Bismuth absorption is increased by ranitidine and omeprazole.

==Pharmacology==
===Mechanism of action===
The mechanism of action of bismuth is not fully known. It has been reasoned to interfere with the function of the bacterial cell membrane, protein and cell wall synthesis, the enzyme urease, cell adhesion, ATP synthesis, and iron transport mechanisms. Bismuth displaces nickel (Ni^{2+}) from active sites of the bacterial urease (UreG), and other bacterial metalloenzymes (e.g., catalase, lipase, fumarase), thereby disrupting acid-neutralization capacity and energy metabolism of H. pylori. Another possible mechanism of action is that the inhibition of bacterial enzyme result in bacterial growth arrest. Bismuth particles induce vacuolization, cell wall degradation, membrane disintegration, and loss of adherence to epithelial cells of the host: bismuth impairs bacterial adhesion to the gastric epithelium and biofilm formation.

===Pharmacokinetics===
Upon oral administration, bismuth subcitrate undergoes partial dissolution in the acidic gastric environment, with the majority of the dose localizing in the stomach. Although the most of the dose remains unabsorbed, a small portion enters into systemic circulation, and serum concentration reaches (C_{max} at 20 minutes) 16 ng/mL - levels that exceed the minimum inhibitory concentration for H. pylori (1 μg/mL). Co-administration with proton pump inhibitors (PPI) such as omeprazole or H_{2}-antagonists such as famotidine increases serum and tissue concentrations of bismuth, possibly due to greater solubility and less rapid precipitation in less acidic gastric juice.
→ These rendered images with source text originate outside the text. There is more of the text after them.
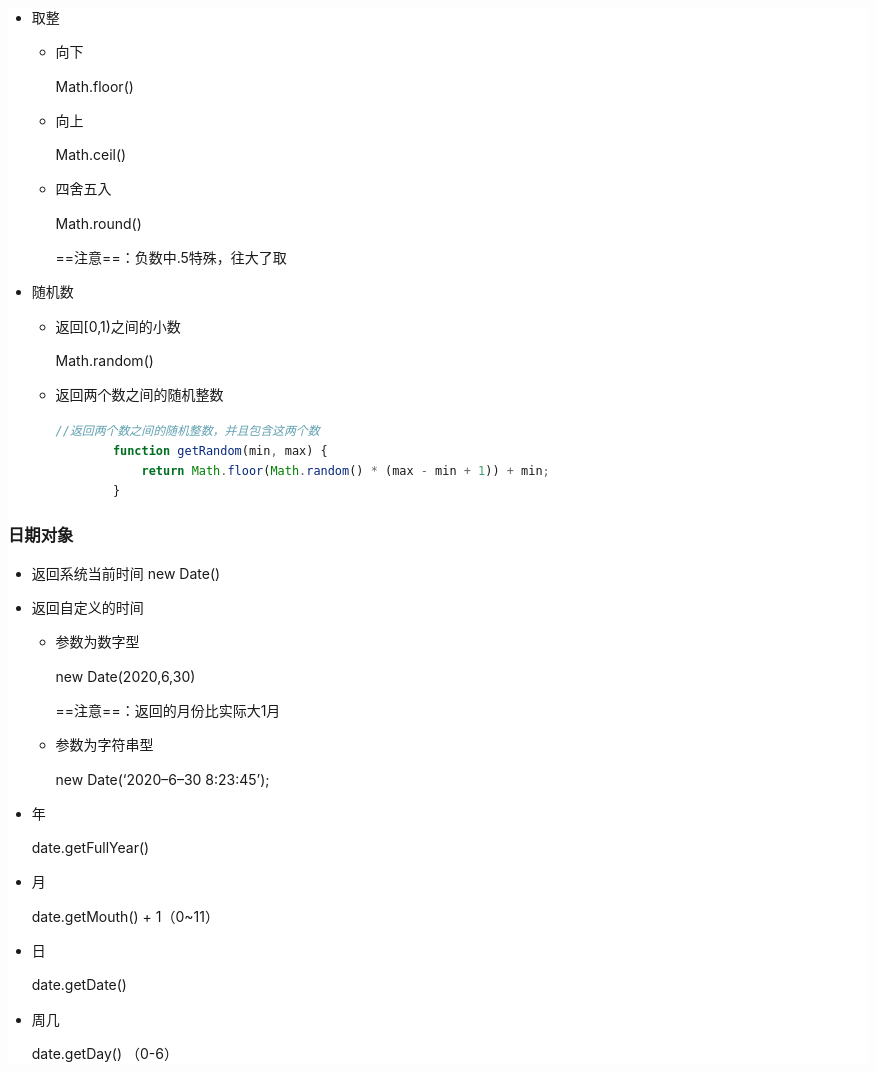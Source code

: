 - 取整

  - 向下

    Math.floor()

  - 向上

    Math.ceil()

  - 四舍五入

    Math.round()

    ==注意==：负数中.5特殊，往大了取

- 随机数

  - 返回[0,1)之间的小数

    Math.random()

  - 返回两个数之间的随机整数

    ```javascript
    //返回两个数之间的随机整数，并且包含这两个数
            function getRandom(min, max) {
                return Math.floor(Math.random() * (max - min + 1)) + min;
            }
    ```

### 日期对象

- 返回系统当前时间
  new Date()

- 返回自定义的时间

  - 参数为数字型

    new Date(2020,6,30)

    ==注意==：返回的月份比实际大1月

  - 参数为字符串型

    new Date(‘2020–6–30 8:23:45’);

- 年

  date.getFullYear()

- 月

  date.getMouth() + 1（0~11）

- 日

  date.getDate()

- 周几

  date.getDay()   （0-6）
In the small intestine, unlike the stomach, bismuth subcitrate does not form stable binding layers or antimicrobial reservoirs. At the more alkaline pH, colloidal particles aggregate and precipitate without significant further dissolution or interaction with epithelial or microbial targets. There is no conclusive evidence for microbiological impact of bismuth in the small intestine when administered at therapeutic doses. Upon entry into the large intestine (colon), bismuth is exposed to an anaerobic, sulfur-rich environment maintained by the gut microbiota. Here, it undergoes microbial methylation and sulfide complexation, yielding species such as trimethylbismuth (TMBi) and insoluble bismuth sulfide (Bi_{2}S_{3}), which is responsible for the black coloration of stool during therapy. Despite high total bismuth concentrations in the colon, antimicrobial activity in the colon is negligible because dominant forms of bismuth recovered (insoluble bismuth sulfide and methylated derivatives like TMBi) are microbiologically inactive; transformation into bismuth sulfide not only curtails further absorption but also minimizes potential toxicity and flora disruption.

==Chemical properties==
Bismuth subcitrate potassium is a salt of bismuth (Bi^{3+}), potassium (K^{+}) and citrate (C6H4O7(4-)) in a molar ratio of about 1:5:2, with 3 moles of water. It contains about 25.6% (mass percent) bismuth, which is the active moiety, and 22.9% potassium. Other sources give somewhat different ratios of the constituents.

==Research directions==
Outside of H. pylori eradication and ulcer management, the broader antimicrobial potential and gastric‑protective roles of bismuth subcitrate are not well studied in clinical trials; this is a potential research direction. Bismuth is also studied on potential antiviral and antileishmanial applications.